PROVIDED ENTRIES section start
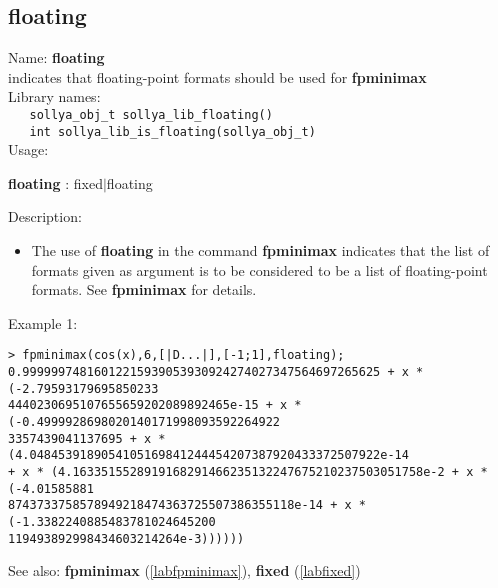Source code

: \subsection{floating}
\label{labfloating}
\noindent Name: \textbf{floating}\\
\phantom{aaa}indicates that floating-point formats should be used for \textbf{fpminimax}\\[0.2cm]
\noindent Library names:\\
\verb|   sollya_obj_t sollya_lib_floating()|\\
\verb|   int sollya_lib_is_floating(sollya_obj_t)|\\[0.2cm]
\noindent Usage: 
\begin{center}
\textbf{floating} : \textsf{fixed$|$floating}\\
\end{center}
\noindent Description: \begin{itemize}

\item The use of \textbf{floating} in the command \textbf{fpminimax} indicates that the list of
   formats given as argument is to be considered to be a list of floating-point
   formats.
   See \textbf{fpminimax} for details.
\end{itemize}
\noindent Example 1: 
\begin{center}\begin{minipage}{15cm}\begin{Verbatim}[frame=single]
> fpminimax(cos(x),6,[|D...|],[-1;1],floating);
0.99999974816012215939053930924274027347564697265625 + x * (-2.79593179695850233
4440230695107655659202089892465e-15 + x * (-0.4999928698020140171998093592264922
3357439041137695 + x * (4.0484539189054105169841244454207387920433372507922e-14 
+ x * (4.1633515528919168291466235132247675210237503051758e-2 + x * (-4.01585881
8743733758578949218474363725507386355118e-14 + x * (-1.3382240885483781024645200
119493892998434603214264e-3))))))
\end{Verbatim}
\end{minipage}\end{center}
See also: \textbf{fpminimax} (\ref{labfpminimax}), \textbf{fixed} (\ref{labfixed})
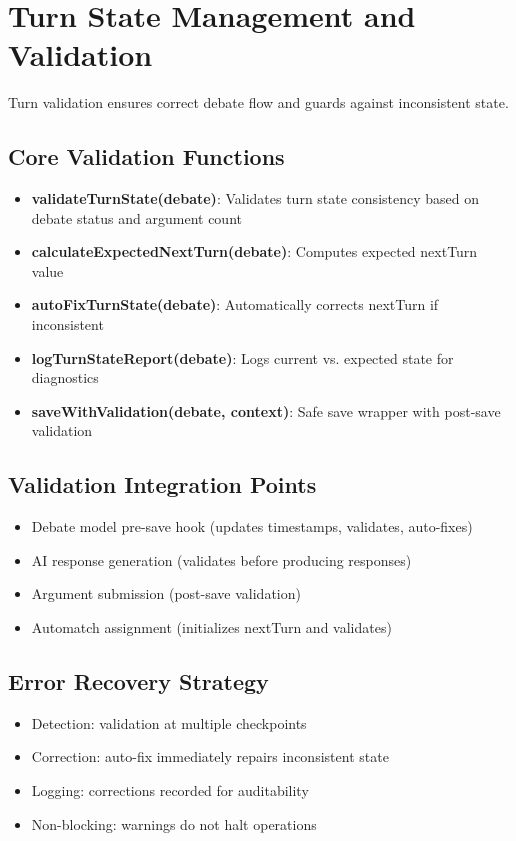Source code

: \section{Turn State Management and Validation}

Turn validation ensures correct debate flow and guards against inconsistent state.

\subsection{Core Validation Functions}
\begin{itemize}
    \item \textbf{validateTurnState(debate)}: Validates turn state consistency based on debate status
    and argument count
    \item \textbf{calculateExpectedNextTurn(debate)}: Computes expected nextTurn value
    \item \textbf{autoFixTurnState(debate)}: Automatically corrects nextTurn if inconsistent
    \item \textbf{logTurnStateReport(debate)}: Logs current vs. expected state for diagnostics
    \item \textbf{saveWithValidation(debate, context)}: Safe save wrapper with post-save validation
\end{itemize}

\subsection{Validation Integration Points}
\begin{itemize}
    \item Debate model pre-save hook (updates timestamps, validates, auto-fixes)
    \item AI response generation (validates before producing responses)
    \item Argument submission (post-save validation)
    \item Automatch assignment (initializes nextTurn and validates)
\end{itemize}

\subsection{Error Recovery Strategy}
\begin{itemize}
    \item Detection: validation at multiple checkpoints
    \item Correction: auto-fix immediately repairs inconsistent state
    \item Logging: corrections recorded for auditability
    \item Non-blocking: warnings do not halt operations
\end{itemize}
PROVIDED ENTRIES section end
→ EXERCISE GOAL:
Using the material above, transcribe exactly the lines from the one holding "119493892998434603214264e-3))))))" to the one holding "recorded for auditability", both ends kept. Do not carry over any pictures.

→ OUTPUT FOR THIS TASK:
119493892998434603214264e-3))))))
\end{Verbatim}
\end{minipage}\end{center}
See also: \textbf{fpminimax} (\ref{labfpminimax}), \textbf{fixed} (\ref{labfixed})
Source code

: \section{Turn State Management and Validation}

Turn validation ensures correct debate flow and guards against inconsistent state.

\subsection{Core Validation Functions}
\begin{itemize}
    \item \textbf{validateTurnState(debate)}: Validates turn state consistency based on debate status
    and argument count
    \item \textbf{calculateExpectedNextTurn(debate)}: Computes expected nextTurn value
    \item \textbf{autoFixTurnState(debate)}: Automatically corrects nextTurn if inconsistent
    \item \textbf{logTurnStateReport(debate)}: Logs current vs. expected state for diagnostics
    \item \textbf{saveWithValidation(debate, context)}: Safe save wrapper with post-save validation
\end{itemize}

\subsection{Validation Integration Points}
\begin{itemize}
    \item Debate model pre-save hook (updates timestamps, validates, auto-fixes)
    \item AI response generation (validates before producing responses)
    \item Argument submission (post-save validation)
    \item Automatch assignment (initializes nextTurn and validates)
\end{itemize}

\subsection{Error Recovery Strategy}
\begin{itemize}
    \item Detection: validation at multiple checkpoints
    \item Correction: auto-fix immediately repairs inconsistent state
    \item Logging: corrections recorded for auditability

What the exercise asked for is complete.